Amiga: e se a águia ou o grifo nos observava, reconhecesse em nós o seu impulso de voo?

Hilário: ou a mesma hesitação antes de abrir as asas?

Amiga: a rocha pontiaguda continua a apontar para o infinito que, agora, parece menos distante.

Hilário: talvez porque o infinito não seja longe, mas dentro.

Amiga: e se for dentro, então já lá estamos, ou, pelo menos, já o tocámos.

Hilário: e talvez seja por isso que o moinho escuta. Porque há histórias que só se contam quando o vento para.

Amiga: e há encontros que só acontecem quando deixamos de procurar, como este, como nós, sem o sentido dos passos que ainda não demos.
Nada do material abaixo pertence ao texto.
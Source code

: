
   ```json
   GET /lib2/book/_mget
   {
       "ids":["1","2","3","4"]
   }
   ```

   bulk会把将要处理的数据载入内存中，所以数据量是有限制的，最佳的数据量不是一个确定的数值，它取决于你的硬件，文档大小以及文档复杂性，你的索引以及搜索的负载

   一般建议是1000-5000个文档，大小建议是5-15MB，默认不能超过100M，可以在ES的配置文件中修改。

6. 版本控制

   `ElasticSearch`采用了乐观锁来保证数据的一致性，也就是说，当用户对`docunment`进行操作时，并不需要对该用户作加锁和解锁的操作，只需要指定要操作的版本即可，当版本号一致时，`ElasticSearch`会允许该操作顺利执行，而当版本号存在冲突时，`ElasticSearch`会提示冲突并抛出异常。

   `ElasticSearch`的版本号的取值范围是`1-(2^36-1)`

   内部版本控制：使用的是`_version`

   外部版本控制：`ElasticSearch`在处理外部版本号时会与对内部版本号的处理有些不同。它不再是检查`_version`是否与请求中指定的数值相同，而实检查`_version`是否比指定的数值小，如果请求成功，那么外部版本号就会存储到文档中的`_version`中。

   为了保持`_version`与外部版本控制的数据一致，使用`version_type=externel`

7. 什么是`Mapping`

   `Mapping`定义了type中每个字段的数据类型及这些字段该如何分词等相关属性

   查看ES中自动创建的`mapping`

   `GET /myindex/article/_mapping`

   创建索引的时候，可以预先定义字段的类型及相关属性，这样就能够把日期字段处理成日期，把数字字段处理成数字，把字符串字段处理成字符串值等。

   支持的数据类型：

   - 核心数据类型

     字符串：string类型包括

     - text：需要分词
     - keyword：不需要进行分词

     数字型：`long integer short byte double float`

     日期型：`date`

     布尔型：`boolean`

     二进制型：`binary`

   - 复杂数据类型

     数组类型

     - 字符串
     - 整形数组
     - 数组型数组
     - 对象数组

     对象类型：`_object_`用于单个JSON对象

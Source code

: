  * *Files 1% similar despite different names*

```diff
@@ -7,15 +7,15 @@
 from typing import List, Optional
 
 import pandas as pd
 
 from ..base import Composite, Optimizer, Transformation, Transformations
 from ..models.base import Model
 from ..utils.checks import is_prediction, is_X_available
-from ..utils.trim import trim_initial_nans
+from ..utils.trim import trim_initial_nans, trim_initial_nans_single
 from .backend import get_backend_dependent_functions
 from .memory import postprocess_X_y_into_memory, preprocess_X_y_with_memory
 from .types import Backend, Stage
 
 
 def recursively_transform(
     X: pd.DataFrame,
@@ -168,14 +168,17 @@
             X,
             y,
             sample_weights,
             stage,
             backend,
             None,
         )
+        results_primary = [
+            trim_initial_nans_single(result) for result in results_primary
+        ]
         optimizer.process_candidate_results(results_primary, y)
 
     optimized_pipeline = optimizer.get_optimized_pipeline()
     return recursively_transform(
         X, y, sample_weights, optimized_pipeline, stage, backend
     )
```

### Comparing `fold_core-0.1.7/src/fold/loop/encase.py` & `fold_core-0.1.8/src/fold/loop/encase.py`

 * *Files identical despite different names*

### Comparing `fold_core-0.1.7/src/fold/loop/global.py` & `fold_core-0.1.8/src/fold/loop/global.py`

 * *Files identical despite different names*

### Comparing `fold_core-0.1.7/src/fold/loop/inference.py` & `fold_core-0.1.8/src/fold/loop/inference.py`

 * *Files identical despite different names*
Hilário: mas há encontros que não interessam. Que não nos encontrem antes de estarmos prontos.

Amiga: que não sejamos encontrados por aquilo de que somos fugitivos.

Hilário: fugitivos, mas que deixamos rastos.

Amiga: e há rastos que são convites, não despedidas.

Hilário: como este lugar, que parece ter estado tanto tempo à nossa espera.

Amiga: ou talvez tenha sido desenhado, concebido, por nós, sem o sabermos.

Hilário: a águia, ou o grifo, talvez tenha pousado aqui por isso.

Amiga: porque há sítios que só existem quando alguém os deseja e os contempla.

Hilário: e há contemplações que criam mundos.

Amiga: como este. Como nós.

Hilário: como se ganhássemos a forma do que criámos.